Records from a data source
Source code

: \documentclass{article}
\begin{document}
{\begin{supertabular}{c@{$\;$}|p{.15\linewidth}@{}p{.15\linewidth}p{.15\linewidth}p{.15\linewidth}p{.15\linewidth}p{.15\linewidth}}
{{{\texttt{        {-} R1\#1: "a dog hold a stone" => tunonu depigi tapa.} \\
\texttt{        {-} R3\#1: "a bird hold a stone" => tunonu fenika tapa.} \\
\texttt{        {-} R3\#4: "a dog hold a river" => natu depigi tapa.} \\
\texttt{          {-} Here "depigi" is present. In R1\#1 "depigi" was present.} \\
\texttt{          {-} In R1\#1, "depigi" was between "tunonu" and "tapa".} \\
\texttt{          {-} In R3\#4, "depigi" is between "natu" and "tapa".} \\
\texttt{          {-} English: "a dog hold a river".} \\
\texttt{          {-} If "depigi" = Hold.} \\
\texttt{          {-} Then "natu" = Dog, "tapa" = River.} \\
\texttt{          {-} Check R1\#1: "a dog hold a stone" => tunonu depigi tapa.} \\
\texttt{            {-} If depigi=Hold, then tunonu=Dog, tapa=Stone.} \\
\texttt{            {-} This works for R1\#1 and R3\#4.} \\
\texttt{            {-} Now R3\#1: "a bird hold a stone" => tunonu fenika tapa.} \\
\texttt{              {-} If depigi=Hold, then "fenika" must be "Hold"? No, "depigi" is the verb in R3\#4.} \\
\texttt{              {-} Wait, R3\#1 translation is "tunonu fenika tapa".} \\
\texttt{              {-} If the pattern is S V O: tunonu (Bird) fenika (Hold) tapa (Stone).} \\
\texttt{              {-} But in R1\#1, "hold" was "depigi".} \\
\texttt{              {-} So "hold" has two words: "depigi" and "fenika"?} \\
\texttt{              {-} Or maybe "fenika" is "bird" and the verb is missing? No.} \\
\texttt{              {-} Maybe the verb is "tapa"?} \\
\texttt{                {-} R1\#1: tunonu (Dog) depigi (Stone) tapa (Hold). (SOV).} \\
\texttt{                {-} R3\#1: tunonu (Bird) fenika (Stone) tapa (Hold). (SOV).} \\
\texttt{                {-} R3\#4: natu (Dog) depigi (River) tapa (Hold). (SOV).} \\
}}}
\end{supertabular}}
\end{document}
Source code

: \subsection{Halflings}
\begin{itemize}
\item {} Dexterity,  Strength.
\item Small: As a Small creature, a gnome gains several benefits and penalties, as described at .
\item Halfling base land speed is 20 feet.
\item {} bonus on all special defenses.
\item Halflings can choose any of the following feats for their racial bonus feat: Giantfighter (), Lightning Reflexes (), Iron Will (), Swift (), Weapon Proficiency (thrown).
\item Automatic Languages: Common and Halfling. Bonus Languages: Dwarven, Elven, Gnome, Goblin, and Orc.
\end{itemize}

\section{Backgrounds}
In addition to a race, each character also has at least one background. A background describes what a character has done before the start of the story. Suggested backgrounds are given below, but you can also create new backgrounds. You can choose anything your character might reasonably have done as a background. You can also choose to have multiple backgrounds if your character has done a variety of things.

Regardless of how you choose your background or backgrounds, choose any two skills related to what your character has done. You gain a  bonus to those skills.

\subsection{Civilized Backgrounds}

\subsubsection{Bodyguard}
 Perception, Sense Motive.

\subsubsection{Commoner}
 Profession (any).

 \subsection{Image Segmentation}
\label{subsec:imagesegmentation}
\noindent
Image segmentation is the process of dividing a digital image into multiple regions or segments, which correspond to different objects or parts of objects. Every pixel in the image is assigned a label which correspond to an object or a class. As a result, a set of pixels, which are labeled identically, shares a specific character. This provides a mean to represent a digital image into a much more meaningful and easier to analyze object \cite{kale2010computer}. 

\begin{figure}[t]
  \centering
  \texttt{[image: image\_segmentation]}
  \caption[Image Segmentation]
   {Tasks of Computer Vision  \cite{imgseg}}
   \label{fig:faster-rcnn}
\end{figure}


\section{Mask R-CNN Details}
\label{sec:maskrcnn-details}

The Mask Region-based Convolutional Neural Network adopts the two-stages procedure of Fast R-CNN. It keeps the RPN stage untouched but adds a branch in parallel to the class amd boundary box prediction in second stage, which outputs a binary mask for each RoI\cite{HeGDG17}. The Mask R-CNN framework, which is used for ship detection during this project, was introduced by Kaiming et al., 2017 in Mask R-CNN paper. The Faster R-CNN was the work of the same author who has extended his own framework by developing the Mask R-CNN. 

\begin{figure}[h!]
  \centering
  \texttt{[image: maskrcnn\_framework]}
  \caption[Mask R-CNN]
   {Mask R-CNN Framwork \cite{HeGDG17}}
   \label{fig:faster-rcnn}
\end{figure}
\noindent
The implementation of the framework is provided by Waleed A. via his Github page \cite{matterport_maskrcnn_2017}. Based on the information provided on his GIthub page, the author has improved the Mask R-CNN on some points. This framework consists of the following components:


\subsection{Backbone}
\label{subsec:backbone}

» **REQUIRED WORK**:
Make an exact copy of every record listed above.

» **TASK RESPONSE**:
Source code

: \documentclass{article}
\begin{document}
{\begin{supertabular}{c@{$\;$}|p{.15\linewidth}@{}p{.15\linewidth}p{.15\linewidth}p{.15\linewidth}p{.15\linewidth}p{.15\linewidth}}
{{{\texttt{        {-} R1\#1: "a dog hold a stone" => tunonu depigi tapa.} \\
\texttt{        {-} R3\#1: "a bird hold a stone" => tunonu fenika tapa.} \\
\texttt{        {-} R3\#4: "a dog hold a river" => natu depigi tapa.} \\
\texttt{          {-} Here "depigi" is present. In R1\#1 "depigi" was present.} \\
\texttt{          {-} In R1\#1, "depigi" was between "tunonu" and "tapa".} \\
\texttt{          {-} In R3\#4, "depigi" is between "natu" and "tapa".} \\
\texttt{          {-} English: "a dog hold a river".} \\
\texttt{          {-} If "depigi" = Hold.} \\
\texttt{          {-} Then "natu" = Dog, "tapa" = River.} \\
\texttt{          {-} Check R1\#1: "a dog hold a stone" => tunonu depigi tapa.} \\
\texttt{            {-} If depigi=Hold, then tunonu=Dog, tapa=Stone.} \\
\texttt{            {-} This works for R1\#1 and R3\#4.} \\
\texttt{            {-} Now R3\#1: "a bird hold a stone" => tunonu fenika tapa.} \\
\texttt{              {-} If depigi=Hold, then "fenika" must be "Hold"? No, "depigi" is the verb in R3\#4.} \\
\texttt{              {-} Wait, R3\#1 translation is "tunonu fenika tapa".} \\
\texttt{              {-} If the pattern is S V O: tunonu (Bird) fenika (Hold) tapa (Stone).} \\
\texttt{              {-} But in R1\#1, "hold" was "depigi".} \\
\texttt{              {-} So "hold" has two words: "depigi" and "fenika"?} \\
\texttt{              {-} Or maybe "fenika" is "bird" and the verb is missing? No.} \\
\texttt{              {-} Maybe the verb is "tapa"?} \\
\texttt{                {-} R1\#1: tunonu (Dog) depigi (Stone) tapa (Hold). (SOV).} \\
\texttt{                {-} R3\#1: tunonu (Bird) fenika (Stone) tapa (Hold). (SOV).} \\
\texttt{                {-} R3\#4: natu (Dog) depigi (River) tapa (Hold). (SOV).} \\
}}}
\end{supertabular}}
\end{document}
Source code

: \subsection{Halflings}
\begin{itemize}
\item {} Dexterity,  Strength.
\item Small: As a Small creature, a gnome gains several benefits and penalties, as described at .
\item Halfling base land speed is 20 feet.
\item {} bonus on all special defenses.
\item Halflings can choose any of the following feats for their racial bonus feat: Giantfighter (), Lightning Reflexes (), Iron Will (), Swift (), Weapon Proficiency (thrown).
\item Automatic Languages: Common and Halfling. Bonus Languages: Dwarven, Elven, Gnome, Goblin, and Orc.
\end{itemize}

\section{Backgrounds}
In addition to a race, each character also has at least one background. A background describes what a character has done before the start of the story. Suggested backgrounds are given below, but you can also create new backgrounds. You can choose anything your character might reasonably have done as a background. You can also choose to have multiple backgrounds if your character has done a variety of things.

Regardless of how you choose your background or backgrounds, choose any two skills related to what your character has done. You gain a  bonus to those skills.

\subsection{Civilized Backgrounds}

\subsubsection{Bodyguard}
 Perception, Sense Motive.

\subsubsection{Commoner}
 Profession (any).

 \subsection{Image Segmentation}
\label{subsec:imagesegmentation}
\noindent
Image segmentation is the process of dividing a digital image into multiple regions or segments, which correspond to different objects or parts of objects. Every pixel in the image is assigned a label which correspond to an object or a class. As a result, a set of pixels, which are labeled identically, shares a specific character. This provides a mean to represent a digital image into a much more meaningful and easier to analyze object \cite{kale2010computer}. 

\begin{figure}[t]
  \centering
  \texttt{[image: image\_segmentation]}
  \caption[Image Segmentation]
   {Tasks of Computer Vision  \cite{imgseg}}
   \label{fig:faster-rcnn}
\end{figure}


\section{Mask R-CNN Details}
\label{sec:maskrcnn-details}

The Mask Region-based Convolutional Neural Network adopts the two-stages procedure of Fast R-CNN. It keeps the RPN stage untouched but adds a branch in parallel to the class amd boundary box prediction in second stage, which outputs a binary mask for each RoI\cite{HeGDG17}. The Mask R-CNN framework, which is used for ship detection during this project, was introduced by Kaiming et al., 2017 in Mask R-CNN paper. The Faster R-CNN was the work of the same author who has extended his own framework by developing the Mask R-CNN. 

\begin{figure}[h!]
  \centering
  \texttt{[image: maskrcnn\_framework]}
  \caption[Mask R-CNN]
   {Mask R-CNN Framwork \cite{HeGDG17}}
   \label{fig:faster-rcnn}
\end{figure}
\noindent
The implementation of the framework is provided by Waleed A. via his Github page \cite{matterport_maskrcnn_2017}. Based on the information provided on his GIthub page, the author has improved the Mask R-CNN on some points. This framework consists of the following components:


\subsection{Backbone}
\label{subsec:backbone}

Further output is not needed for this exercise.